While falling short of the hype that proclaimed it to be a superior crime epic of The Godfather-sized proportions, Audiard's stylish and unconventional genre effort was nevertheless peppered with plenty of haunting moments and memorable performances (particularly newcomer Tahar Rahim in the lead) that more than justified its lengthy running time and high critical praise.
With Splice, sci-fi auteur Vincenzo Natali found suitably dark material to match his distinctly dark visual touch, and with the aid of a sizeable budget, respectable cast, and sharp screenplay that stayed one step ahead of the viewer by constantly subverting expectations, he created his bleakest and most wildly entertaining vision yet.
22) Dogtooth (dir. Yorgos Lanthimos)
Like the bastard child of Lars von Trier and Michael Haneke, Yorgos Lanthimos' Dogtooth tells the arcane parable of a dysfunctional family completely isolated from normal society, and assaults logic at every turn with its acerbic wit and completely unhinged approach. I had some deep misgivings about the cryptic, cliff-hanger ending after a first viewing, but I now think it's close to perfect, and I highly look forward to seeing what the talented Greek filmmaker attempts next.
One of my favorite movie moments of the year comes towards the very end of the strangely hypnotic Sweetgrass. Cowboy John Ahern sits in the passenger seat of a truck after successfully herding thousands of sheep up the Absaroka-Beartooth Mountains for summer grazing. "What are you going to do now?" asks the driver of the truck, and John seems to put not an ounce of thought into the question as his eyes dart casually from one side to the next, savoring every puff of the cigarette dangling from his mouth. "I'm not going to worry about it for a week or two" he responds with a small smile. Sweetgrass manages to capture not only the act of sheepherding in all of its natural serenity and frustration, but also something more ineffable: the sense of sublime freedom that comes from completing a task of staggering difficulty and making it out in one piece.

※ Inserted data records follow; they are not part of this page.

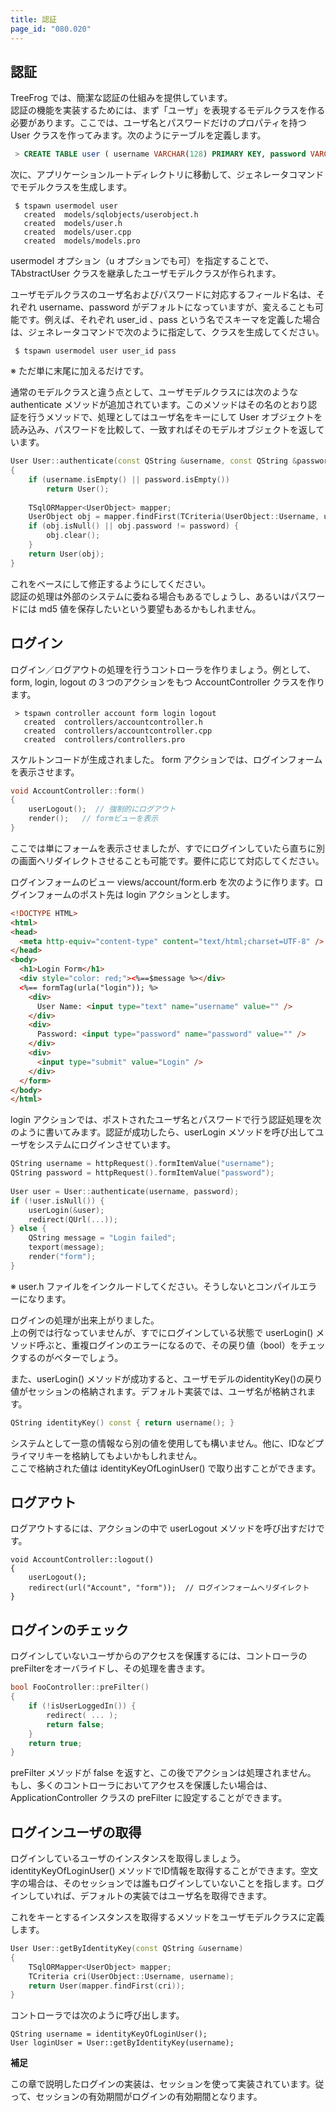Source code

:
 ```yaml
---
title: 認証
page_id: "080.020"
---
```


## 認証

TreeFrog では、簡潔な認証の仕組みを提供しています。<br>
認証の機能を実装するためには、まず「ユーザ」を表現するモデルクラスを作る必要があります。ここでは、ユーザ名とパスワードだけのプロパティを持つ User クラスを作ってみます。次のようにテーブルを定義します。

```sql
 > CREATE TABLE user ( username VARCHAR(128) PRIMARY KEY, password VARCHAR(128) );
```
  
次に、アプリケーションルートディレクトリに移動して、ジェネレータコマンドでモデルクラスを生成します。

```
 $ tspawn usermodel user
   created  models/sqlobjects/userobject.h
   created  models/user.h
   created  models/user.cpp
   created  models/models.pro
```

usermodel オプション（u オプションでも可）を指定することで、TAbstractUser クラスを継承したユーザモデルクラスが作られます。

ユーザモデルクラスのユーザ名およびパスワードに対応するフィールド名は、それぞれ username、password がデフォルトになっていますが、変えることも可能です。例えば、それぞれ user_id 、pass という名でスキーマを定義した場合は、ジェネレータコマンドで次のように指定して、クラスを生成してください。

```
 $ tspawn usermodel user user_id pass
```

※ ただ単に末尾に加えるだけです。

通常のモデルクラスと違う点として、ユーザモデルクラスには次のような authenticate メソッドが追加されています。このメソッドはその名のとおり認証を行うメソッドで、処理としてはユーザ名をキーにして User オブジェクトを読み込み、パスワードを比較して、一致すればそのモデルオブジェクトを返しています。

```c++
User User::authenticate(const QString &username, const QString &password)
{
    if (username.isEmpty() || password.isEmpty())
        return User();
        
    TSqlORMapper<UserObject> mapper;
    UserObject obj = mapper.findFirst(TCriteria(UserObject::Username, username));
    if (obj.isNull() || obj.password != password) {
        obj.clear();
    }
    return User(obj);
}
```
 
これをベースにして修正するようにしてください。<br>
認証の処理は外部のシステムに委ねる場合もあるでしょうし、あるいはパスワードには md5 値を保存したいという要望もあるかもしれません。

## ログイン

ログイン／ログアウトの処理を行うコントローラを作りましょう。例として、form, login, logout の３つのアクションをもつ AccountController クラスを作ります。

```
 > tspawn controller account form login logout
   created  controllers/accountcontroller.h
   created  controllers/accountcontroller.cpp
   created  controllers/controllers.pro
```

スケルトンコードが生成されました。
form アクションでは、ログインフォームを表示させます。

```c++
void AccountController::form()
{
    userLogout();  // 強制的にログアウト
    render();   // formビューを表示
}
```

ここでは単にフォームを表示させましたが、すでにログインしていたら直ちに別の画面へリダイレクトさせることも可能です。要件に応じて対応してください。
 
ログインフォームのビュー views/account/form.erb を次のように作ります。ログインフォームのポスト先は login アクションとします。

```html
<!DOCTYPE HTML>
<html>
<head>
  <meta http-equiv="content-type" content="text/html;charset=UTF-8" />
</head>
<body>
  <h1>Login Form</h1>
  <div style="color: red;"><%==$message %></div>
  <%== formTag(urla("login")); %>
    <div>
      User Name: <input type="text" name="username" value="" />
    </div>
    <div>
      Password: <input type="password" name="password" value="" />
    </div>
    <div>
      <input type="submit" value="Login" />
    </div>
  </form>
</body>
</html>
```  

login アクションでは、ポストされたユーザ名とパスワードで行う認証処理を次のように書いてみます。認証が成功したら、userLogin メソッドを呼び出してユーザをシステムにログインさせています。

```c++
QString username = httpRequest().formItemValue("username");
QString password = httpRequest().formItemValue("password");
 
User user = User::authenticate(username, password);
if (!user.isNull()) {
    userLogin(&user);
    redirect(QUrl(...));
} else {
    QString message = "Login failed";
    texport(message);
    render("form");
}
```

※ user.h ファイルをインクルードしてください。そうしないとコンパイルエラーになります。

ログインの処理が出来上がりました。 <br> 
上の例では行なっていませんが、すでにログインしている状態で userLogin() メソッド呼ぶと、重複ログインのエラーになるので、その戻り値（bool）をチェックするのがベターでしょう。
  
また、userLogin() メソッドが成功すると、ユーザモデルのidentityKey()の戻り値がセッションの格納されます。デフォルト実装では、ユーザ名が格納されます。

```c++
QString identityKey() const { return username(); }
```

システムとして一意の情報なら別の値を使用しても構いません。他に、IDなどプライマリキーを格納してもよいかもしれません。<br>
ここで格納された値は identityKeyOfLoginUser() で取り出すことができます。

## ログアウト

ログアウトするには、アクションの中で userLogout メソッドを呼び出すだけです。

```
void AccountController::logout()
{
    userLogout();
    redirect(url("Account", "form"));  // ログインフォームへリダイレクト
}
```

## ログインのチェック

ログインしていないユーザからのアクセスを保護するには、コントローラのpreFilterをオーバライドし、その処理を書きます。

```c++
bool FooController::preFilter()
{
    if (!isUserLoggedIn()) {
        redirect( ... );
        return false;
    }
    return true;
}
``` 
 
preFilter メソッドが false を返すと、この後でアクションは処理されません。<br>
もし、多くのコントローラにおいてアクセスを保護したい場合は、ApplicationController クラスの preFilter に設定することができます。
 
## ログインユーザの取得

ログインしているユーザのインスタンスを取得しましょう。<br>
identityKeyOfLoginUser() メソッドでID情報を取得することができます。空文字の場合は、そのセッションでは誰もログインしていないことを指します。ログインしていれば、デフォルトの実装ではユーザ名を取得できます。

これをキーとするインスタンスを取得するメソッドをユーザモデルクラスに定義します。

```c++
User User::getByIdentityKey(const QString &username)
{
    TSqlORMapper<UserObject> mapper;
    TCriteria cri(UserObject::Username, username);
    return User(mapper.findFirst(cri));
}
```

コントローラでは次のように呼び出します。

```
QString username = identityKeyOfLoginUser();
User loginUser = User::getByIdentityKey(username);
``` 

**補足**

この章で説明したログインの実装は、セッションを使って実装されています。従って、セッションの有効期間がログインの有効期間となります。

Outrage saw director Takeshi Kitano bring typical formal precision and uncompromised artistry to his first crime picture in close to a decade, which also happens to be his best film in such a time. Kitano has not much interest in unweaving the tangled plot here, but rather is after conjuring an anxious milieu of faceless yakuza and constant coups, consorting and backstabs. Utilizing a pulsating synth-heavy score, pitch-black wit, and on-screen violence that artfully mirrors the emotions behind it (powerful bursts of high style when performed in the service of revenge; frank and economical when inflicted on the self or done for barter), Outrage stands as both a stylistic triumph and a return to form for the great Asian auteur.
Quite simply, Exit Through the Gift Shop was one of the funnest experiences I had at the movies all year long. There are so many enjoyable touches here that make it imminently rewatchable, from Mr. Brainwash's idiosyncratic charm and Banksy's shrouded, deadpan delivery to the most brilliant use of an Air song in the cinema yet, and of course the intriguing artwork itself. Many people seem to be hung up on the debate involving the validity of the movie's subjects and events, and this organic ambiguity is indeed one of the most fascinating aspects, as it further highlights Banksy's compellingly layered message - one that involves questioning not only the commercialization of art, but the entire nature of the documentary form itself - and ensures that it's heard loud and clear. In its own way, one of the essential movies of the year.
What a joy it is to watch 88-year-old New Wave stalwart Alain Resnais' latest unabashedly romantic film, which displays the director's still lingering taste for the experimental and stunning eye for composition and color. One of the most visually sumptuous films not only of the year, but also of Resnais' long and fruitful career, there is an aesthetic freshness and overall vitality for cinema present in Wild Grass that is just borderline miraculous, and you have to love the completely bonkers and beautiful what-the-fuck ending.
The great Iranian auteur Abbas Kiarostami stepped out of the comfort zone of his native country to film this elliptical story involving a French antiques dealer (Juliette Binoche in a career performance) and an author (opera singer William Shimell) who spend a day together in a Tuscan village. Over the course of the day, their elusive relationship morphs and evolves into seemingly every stage of courtship and intimacy, as Kiarostami further expounds on his European influences in myriad interesting ways. An enigmatic and emotionally taxing but equally enriching viewing experience from one of the true masters of the medium.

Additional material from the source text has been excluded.